The Diversity Department of the Writers Guild of America has announced the honorees for the 2013 WGAW Writer Access Project, a program designed to address the issue of under-representation of diverse writers on television writing staffs, by identifying excellent, diverse writers with television experience, and to provide a resource for accessing their work to showrunners, industry executives, agents and managers.
Qualified WGAW members were invited to submit their work in one of five diversity categories: minority writers; writers with disabilities; women writers; writers age 55 and over; and gay and lesbian writers.
Writers were invited to submit either an original pilot or a spec script from a current television show.
The scripts were read and scored on a blind submission basis by WGAW members with extensive television writing experience, including current and former showrunners and writer/producers.

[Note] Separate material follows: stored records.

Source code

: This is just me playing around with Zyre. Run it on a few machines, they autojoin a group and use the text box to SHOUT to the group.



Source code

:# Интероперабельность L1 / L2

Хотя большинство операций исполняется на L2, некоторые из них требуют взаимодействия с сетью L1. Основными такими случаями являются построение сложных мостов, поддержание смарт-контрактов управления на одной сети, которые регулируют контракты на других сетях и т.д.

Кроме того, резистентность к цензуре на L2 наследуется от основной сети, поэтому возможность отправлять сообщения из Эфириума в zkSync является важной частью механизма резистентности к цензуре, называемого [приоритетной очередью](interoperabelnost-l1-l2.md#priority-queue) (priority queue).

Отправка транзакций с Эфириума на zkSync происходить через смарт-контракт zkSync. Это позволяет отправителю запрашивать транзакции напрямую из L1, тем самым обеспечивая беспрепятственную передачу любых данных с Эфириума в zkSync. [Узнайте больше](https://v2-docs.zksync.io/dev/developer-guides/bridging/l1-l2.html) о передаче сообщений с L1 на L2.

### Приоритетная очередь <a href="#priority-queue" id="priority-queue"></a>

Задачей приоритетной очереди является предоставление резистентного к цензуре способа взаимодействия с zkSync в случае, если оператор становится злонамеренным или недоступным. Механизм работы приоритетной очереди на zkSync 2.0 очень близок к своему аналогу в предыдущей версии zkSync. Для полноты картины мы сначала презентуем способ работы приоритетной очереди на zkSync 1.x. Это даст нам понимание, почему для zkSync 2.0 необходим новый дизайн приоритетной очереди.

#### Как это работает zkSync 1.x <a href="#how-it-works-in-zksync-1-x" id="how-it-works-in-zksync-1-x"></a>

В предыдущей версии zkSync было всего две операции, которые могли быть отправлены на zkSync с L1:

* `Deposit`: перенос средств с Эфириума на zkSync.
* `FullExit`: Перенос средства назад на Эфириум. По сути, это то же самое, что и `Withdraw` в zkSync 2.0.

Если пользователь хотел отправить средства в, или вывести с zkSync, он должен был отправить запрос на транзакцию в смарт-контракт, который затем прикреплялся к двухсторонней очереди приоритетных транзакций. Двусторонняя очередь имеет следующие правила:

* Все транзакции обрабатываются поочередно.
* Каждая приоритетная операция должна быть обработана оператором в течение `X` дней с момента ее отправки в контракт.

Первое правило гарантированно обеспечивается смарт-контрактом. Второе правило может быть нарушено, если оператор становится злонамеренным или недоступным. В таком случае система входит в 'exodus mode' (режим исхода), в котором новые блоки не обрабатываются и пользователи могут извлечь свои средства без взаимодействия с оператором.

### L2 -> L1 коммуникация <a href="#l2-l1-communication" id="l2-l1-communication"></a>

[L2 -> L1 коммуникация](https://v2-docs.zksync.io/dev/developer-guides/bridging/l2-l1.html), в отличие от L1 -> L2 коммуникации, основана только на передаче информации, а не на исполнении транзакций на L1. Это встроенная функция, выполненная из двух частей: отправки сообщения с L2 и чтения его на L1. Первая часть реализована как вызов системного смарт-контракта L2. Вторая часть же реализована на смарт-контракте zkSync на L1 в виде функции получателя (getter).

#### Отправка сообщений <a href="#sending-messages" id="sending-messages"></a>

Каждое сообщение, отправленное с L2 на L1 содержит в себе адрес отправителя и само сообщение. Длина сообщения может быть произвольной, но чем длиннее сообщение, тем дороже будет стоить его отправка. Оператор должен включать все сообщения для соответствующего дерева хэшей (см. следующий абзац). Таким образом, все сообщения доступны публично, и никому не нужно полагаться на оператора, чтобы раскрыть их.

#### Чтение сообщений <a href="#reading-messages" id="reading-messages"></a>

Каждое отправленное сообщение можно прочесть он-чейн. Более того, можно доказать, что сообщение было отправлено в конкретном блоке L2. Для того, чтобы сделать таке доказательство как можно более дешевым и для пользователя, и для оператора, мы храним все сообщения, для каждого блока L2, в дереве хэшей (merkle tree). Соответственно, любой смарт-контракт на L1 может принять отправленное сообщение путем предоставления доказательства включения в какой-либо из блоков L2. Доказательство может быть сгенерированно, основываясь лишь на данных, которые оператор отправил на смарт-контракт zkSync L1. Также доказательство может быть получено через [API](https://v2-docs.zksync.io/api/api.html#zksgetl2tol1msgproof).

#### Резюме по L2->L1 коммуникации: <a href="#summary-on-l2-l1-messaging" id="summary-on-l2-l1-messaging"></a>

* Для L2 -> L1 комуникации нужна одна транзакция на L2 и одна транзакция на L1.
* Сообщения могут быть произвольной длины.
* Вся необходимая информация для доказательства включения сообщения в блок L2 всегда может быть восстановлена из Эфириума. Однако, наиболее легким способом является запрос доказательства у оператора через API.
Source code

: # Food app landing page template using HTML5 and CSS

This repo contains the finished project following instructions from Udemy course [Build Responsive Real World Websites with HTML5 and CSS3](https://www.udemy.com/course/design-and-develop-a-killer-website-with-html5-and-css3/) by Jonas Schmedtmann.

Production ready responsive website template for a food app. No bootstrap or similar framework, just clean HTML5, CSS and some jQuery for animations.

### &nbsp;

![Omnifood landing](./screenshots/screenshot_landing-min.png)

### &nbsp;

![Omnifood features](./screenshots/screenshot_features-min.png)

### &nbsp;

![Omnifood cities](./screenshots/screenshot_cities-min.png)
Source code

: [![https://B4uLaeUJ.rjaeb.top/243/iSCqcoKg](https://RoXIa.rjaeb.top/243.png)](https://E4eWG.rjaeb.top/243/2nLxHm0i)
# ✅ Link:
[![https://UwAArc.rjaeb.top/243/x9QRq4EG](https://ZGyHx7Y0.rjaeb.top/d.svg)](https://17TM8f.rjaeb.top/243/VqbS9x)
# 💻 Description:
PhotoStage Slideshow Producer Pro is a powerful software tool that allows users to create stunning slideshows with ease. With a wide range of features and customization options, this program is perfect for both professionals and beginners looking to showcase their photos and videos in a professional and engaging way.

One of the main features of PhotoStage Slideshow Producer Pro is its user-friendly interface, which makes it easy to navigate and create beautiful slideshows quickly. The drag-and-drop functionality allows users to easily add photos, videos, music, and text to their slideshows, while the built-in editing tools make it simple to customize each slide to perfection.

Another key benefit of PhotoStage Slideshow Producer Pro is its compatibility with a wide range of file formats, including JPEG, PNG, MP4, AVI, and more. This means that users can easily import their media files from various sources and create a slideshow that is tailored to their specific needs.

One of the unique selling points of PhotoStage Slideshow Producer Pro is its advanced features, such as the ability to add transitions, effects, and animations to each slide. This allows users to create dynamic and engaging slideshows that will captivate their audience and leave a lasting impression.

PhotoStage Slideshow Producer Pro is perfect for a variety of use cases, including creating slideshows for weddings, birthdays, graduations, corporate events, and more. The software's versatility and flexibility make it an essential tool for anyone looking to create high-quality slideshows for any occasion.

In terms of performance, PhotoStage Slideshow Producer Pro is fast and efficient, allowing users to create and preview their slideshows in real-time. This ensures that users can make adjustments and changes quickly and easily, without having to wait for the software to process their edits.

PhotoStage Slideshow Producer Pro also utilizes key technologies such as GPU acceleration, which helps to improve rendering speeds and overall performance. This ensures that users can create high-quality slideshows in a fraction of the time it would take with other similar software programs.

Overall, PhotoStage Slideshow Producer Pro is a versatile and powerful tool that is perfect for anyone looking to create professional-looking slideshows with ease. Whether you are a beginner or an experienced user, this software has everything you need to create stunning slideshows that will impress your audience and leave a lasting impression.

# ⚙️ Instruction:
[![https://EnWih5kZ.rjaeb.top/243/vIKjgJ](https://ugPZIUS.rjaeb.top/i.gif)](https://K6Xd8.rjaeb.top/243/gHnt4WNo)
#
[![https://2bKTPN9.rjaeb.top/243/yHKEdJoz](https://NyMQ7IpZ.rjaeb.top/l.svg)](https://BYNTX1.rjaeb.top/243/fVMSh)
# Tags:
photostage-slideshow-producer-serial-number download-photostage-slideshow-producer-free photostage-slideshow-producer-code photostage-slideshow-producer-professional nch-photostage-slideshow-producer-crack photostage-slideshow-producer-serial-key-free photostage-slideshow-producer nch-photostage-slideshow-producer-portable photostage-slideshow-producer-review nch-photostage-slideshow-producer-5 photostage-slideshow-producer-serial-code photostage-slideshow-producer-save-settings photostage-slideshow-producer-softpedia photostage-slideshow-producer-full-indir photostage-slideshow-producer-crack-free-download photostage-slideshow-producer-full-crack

The project was launched by the WGAW’s Diversity Department in early 2009.
Congrats to Lena Waithe (seated, 3rd from the left in above photo) and Dawn Comer Jefferson (standing, 3rd from the left) on their recognition!
Lena began her writing career on Nickelodeon’s How To Rock where she wrote two episodes. Her latest pilot is about three black girls trying to get their lives together.
Dawn Comer Jefferson started as a Walt Disney Writers Program Fellow. Soon after, she received an Emmy nomination for the animated special, Our Friend, Martin, starring James Earl Jones and John Travolta for Fox/DIC Entertainment. Dawn spent several seasons writing on Judging Amy, served as writer/consulting producer on TeenNick’s South of Nowhere, and developed a pilot for Tartikoff/Ebersol at NBC Universal Studios. Dawn was previously a Writers Access Project Honoree in 2011.